YOUR GOAL: Every line in the listing below from the one with "in the lightmap" through the one with "0.282095f / 1.092548f);" is to be reproduced exactly, both ends included; leave out the rest.

RECORDS:
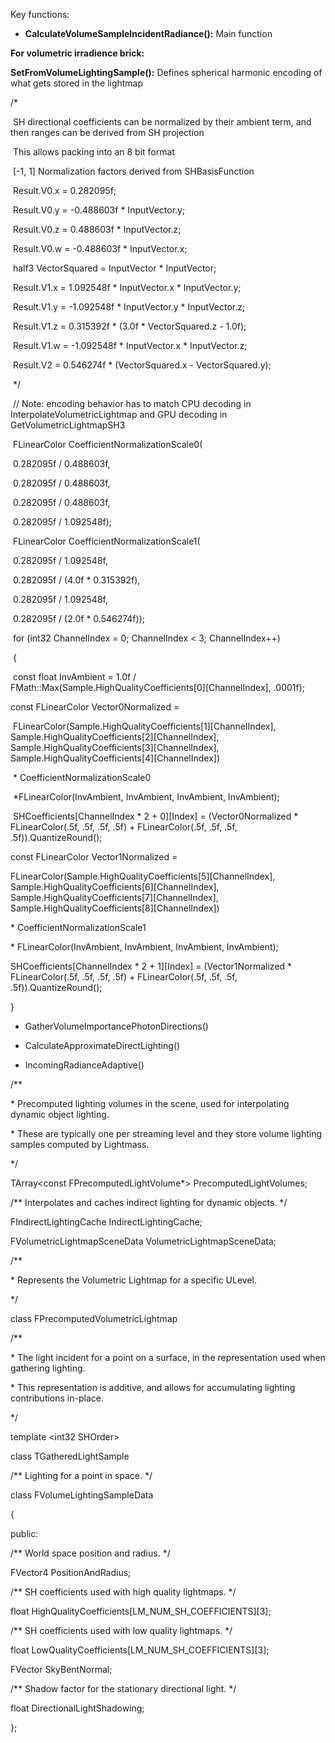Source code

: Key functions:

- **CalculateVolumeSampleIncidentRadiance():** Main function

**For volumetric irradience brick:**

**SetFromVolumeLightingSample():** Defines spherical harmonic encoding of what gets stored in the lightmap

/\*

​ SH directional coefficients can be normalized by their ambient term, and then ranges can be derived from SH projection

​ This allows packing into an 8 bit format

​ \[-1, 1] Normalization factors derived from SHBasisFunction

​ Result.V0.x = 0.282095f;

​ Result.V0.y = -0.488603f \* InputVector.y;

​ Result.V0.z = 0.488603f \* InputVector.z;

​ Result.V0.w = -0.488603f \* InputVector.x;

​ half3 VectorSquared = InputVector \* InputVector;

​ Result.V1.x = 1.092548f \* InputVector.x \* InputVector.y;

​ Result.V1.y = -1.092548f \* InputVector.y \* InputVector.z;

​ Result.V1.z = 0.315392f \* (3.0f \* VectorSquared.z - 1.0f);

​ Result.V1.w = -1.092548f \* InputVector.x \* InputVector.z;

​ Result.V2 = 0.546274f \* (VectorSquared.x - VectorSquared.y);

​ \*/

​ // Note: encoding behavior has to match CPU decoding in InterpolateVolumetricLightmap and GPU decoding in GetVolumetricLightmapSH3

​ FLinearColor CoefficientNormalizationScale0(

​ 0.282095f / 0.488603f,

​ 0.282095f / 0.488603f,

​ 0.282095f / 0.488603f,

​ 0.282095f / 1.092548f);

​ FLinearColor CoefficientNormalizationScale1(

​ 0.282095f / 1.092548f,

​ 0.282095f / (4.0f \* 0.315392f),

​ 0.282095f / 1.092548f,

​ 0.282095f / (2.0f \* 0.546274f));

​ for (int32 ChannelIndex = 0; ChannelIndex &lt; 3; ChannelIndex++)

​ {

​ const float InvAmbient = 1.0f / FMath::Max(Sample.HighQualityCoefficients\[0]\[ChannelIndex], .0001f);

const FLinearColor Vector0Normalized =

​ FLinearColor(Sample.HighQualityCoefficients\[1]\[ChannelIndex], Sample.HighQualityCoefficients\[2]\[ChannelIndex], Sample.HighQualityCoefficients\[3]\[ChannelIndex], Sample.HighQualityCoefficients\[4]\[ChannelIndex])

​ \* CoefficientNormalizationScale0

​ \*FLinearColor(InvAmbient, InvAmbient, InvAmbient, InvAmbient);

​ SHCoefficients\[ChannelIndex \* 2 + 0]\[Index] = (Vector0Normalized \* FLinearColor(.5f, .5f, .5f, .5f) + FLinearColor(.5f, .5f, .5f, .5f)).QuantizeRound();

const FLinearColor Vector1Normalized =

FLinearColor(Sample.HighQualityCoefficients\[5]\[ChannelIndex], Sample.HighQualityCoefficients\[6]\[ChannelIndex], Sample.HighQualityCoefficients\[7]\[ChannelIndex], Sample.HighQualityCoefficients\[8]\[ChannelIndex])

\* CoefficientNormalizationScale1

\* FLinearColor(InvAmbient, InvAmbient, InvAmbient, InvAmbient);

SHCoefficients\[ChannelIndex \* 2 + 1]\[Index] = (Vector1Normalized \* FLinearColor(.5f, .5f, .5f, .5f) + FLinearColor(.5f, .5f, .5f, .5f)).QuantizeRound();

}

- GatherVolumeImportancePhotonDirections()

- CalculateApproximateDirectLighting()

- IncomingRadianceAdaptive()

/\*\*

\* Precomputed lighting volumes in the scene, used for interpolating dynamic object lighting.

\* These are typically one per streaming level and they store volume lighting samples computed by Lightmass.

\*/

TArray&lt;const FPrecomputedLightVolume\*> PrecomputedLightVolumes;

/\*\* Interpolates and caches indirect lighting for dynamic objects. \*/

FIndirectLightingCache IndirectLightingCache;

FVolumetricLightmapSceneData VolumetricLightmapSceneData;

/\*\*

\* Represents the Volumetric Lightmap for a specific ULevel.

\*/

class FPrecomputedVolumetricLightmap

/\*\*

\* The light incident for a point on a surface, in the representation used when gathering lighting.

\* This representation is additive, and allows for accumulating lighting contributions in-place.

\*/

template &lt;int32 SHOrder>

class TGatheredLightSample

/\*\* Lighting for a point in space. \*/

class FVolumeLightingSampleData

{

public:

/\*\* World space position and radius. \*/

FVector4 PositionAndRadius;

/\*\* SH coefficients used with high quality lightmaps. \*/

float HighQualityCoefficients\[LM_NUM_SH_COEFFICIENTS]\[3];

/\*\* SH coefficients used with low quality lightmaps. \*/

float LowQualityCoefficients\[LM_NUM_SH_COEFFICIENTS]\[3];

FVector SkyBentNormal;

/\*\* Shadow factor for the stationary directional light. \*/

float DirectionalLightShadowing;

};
--
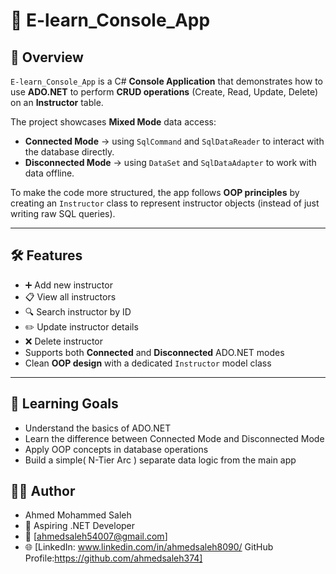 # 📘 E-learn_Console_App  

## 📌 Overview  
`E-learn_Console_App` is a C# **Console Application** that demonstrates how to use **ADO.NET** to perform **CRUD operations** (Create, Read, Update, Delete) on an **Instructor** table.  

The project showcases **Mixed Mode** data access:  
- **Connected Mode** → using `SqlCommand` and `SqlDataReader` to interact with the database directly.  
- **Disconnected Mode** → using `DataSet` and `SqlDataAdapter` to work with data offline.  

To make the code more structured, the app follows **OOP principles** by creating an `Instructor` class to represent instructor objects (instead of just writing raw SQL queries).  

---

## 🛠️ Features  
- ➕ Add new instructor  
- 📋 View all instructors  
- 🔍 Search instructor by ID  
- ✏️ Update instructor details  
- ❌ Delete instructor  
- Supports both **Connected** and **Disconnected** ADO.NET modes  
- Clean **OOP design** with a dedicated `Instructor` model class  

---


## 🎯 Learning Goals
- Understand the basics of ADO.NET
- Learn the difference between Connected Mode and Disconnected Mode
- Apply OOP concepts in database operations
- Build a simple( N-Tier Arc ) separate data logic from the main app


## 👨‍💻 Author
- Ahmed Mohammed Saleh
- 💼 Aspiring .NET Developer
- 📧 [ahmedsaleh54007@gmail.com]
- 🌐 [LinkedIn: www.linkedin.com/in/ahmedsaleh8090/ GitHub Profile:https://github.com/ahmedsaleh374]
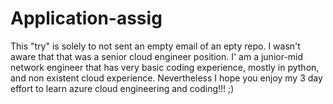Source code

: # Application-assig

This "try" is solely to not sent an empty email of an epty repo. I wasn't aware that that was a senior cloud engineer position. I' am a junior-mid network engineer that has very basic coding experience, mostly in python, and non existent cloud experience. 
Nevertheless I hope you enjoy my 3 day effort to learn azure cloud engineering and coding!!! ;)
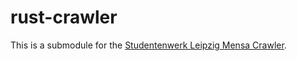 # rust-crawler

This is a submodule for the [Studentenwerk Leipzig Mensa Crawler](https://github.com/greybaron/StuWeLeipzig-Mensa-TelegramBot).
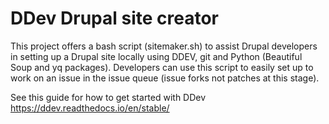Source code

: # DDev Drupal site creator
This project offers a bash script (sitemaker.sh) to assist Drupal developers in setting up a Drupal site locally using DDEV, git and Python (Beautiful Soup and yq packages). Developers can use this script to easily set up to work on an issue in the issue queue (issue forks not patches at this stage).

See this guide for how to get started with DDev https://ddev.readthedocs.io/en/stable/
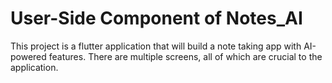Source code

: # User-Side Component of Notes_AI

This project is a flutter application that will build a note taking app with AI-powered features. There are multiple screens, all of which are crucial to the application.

RESPONSE TO THIS TASK:
**SetFromVolumeLightingSample():** Defines spherical harmonic encoding of what gets stored in the lightmap

/\*

​ SH directional coefficients can be normalized by their ambient term, and then ranges can be derived from SH projection

​ This allows packing into an 8 bit format

​ \[-1, 1] Normalization factors derived from SHBasisFunction

​ Result.V0.x = 0.282095f;

​ Result.V0.y = -0.488603f \* InputVector.y;

​ Result.V0.z = 0.488603f \* InputVector.z;

​ Result.V0.w = -0.488603f \* InputVector.x;

​ half3 VectorSquared = InputVector \* InputVector;

​ Result.V1.x = 1.092548f \* InputVector.x \* InputVector.y;

​ Result.V1.y = -1.092548f \* InputVector.y \* InputVector.z;

​ Result.V1.z = 0.315392f \* (3.0f \* VectorSquared.z - 1.0f);

​ Result.V1.w = -1.092548f \* InputVector.x \* InputVector.z;

​ Result.V2 = 0.546274f \* (VectorSquared.x - VectorSquared.y);

​ \*/

​ // Note: encoding behavior has to match CPU decoding in InterpolateVolumetricLightmap and GPU decoding in GetVolumetricLightmapSH3

​ FLinearColor CoefficientNormalizationScale0(

​ 0.282095f / 0.488603f,

​ 0.282095f / 0.488603f,

​ 0.282095f / 0.488603f,

​ 0.282095f / 1.092548f);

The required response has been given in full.